:: Work order ::
Scan the entries below for the word "Analysis". Copy out every line in which it occurs.

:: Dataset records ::

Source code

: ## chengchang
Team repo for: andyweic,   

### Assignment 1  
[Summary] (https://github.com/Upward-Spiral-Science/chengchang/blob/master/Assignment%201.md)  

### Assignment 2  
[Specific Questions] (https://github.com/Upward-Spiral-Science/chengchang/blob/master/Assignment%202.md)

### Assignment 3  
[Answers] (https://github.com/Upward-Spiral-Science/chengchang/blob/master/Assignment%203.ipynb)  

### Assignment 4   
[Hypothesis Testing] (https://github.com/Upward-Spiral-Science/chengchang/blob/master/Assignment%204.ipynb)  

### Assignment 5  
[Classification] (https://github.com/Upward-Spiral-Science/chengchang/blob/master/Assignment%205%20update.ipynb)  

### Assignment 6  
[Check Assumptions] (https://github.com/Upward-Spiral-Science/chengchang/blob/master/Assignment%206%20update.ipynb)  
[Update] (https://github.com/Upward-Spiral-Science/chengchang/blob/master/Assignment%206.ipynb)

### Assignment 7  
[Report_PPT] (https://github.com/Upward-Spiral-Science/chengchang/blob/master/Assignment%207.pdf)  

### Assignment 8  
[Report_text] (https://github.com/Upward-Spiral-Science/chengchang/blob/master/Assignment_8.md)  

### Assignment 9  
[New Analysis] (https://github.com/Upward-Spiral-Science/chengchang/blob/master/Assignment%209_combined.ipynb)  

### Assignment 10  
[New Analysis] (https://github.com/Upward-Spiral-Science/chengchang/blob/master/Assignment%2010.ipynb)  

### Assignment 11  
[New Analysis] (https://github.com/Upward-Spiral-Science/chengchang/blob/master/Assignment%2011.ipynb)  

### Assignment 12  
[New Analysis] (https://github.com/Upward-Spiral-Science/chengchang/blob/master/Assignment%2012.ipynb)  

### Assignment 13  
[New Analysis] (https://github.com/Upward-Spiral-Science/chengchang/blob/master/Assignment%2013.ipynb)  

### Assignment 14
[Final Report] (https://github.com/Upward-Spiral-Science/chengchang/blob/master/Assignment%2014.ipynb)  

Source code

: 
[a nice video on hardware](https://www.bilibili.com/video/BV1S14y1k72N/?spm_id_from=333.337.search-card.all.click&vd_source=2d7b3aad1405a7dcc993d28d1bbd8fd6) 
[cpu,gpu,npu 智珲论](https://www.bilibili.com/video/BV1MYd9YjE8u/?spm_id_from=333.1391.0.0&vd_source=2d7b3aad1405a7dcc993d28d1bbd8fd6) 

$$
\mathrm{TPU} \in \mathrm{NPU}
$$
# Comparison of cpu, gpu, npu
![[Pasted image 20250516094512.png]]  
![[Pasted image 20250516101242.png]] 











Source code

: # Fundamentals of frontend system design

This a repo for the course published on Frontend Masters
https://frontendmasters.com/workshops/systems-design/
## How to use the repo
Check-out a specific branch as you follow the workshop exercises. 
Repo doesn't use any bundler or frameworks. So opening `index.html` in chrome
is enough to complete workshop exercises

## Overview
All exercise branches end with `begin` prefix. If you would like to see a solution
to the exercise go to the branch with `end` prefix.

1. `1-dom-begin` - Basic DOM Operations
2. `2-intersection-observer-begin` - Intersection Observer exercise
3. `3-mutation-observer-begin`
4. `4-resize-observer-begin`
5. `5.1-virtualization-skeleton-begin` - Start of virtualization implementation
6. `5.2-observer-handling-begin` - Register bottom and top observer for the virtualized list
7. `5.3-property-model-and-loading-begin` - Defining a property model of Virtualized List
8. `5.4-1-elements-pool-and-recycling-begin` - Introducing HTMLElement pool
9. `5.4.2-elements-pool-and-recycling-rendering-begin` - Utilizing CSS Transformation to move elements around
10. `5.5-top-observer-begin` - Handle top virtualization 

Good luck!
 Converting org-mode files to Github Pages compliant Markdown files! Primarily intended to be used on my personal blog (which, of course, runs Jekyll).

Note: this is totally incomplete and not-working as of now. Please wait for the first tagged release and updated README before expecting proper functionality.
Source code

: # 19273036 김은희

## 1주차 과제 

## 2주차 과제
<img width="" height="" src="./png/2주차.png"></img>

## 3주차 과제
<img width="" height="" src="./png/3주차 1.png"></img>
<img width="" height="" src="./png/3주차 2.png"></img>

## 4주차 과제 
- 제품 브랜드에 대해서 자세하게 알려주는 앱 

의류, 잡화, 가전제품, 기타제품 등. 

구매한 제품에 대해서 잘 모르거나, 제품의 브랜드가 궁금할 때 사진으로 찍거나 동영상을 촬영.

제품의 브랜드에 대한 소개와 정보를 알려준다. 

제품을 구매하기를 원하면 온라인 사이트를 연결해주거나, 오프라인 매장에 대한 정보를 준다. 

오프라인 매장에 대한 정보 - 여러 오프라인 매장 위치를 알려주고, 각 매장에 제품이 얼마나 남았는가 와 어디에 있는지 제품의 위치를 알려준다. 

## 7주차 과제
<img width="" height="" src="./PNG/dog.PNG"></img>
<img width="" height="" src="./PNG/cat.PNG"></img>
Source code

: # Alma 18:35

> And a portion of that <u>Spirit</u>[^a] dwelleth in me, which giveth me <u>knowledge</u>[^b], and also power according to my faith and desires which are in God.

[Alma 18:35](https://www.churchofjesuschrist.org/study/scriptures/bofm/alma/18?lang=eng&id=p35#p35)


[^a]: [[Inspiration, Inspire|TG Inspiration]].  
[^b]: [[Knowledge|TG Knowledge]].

:: Answer to this exercise ::
[New Analysis] (https://github.com/Upward-Spiral-Science/chengchang/blob/master/Assignment%209_combined.ipynb)  
[New Analysis] (https://github.com/Upward-Spiral-Science/chengchang/blob/master/Assignment%2010.ipynb)  
[New Analysis] (https://github.com/Upward-Spiral-Science/chengchang/blob/master/Assignment%2011.ipynb)  
[New Analysis] (https://github.com/Upward-Spiral-Science/chengchang/blob/master/Assignment%2012.ipynb)  
[New Analysis] (https://github.com/Upward-Spiral-Science/chengchang/blob/master/Assignment%2013.ipynb)  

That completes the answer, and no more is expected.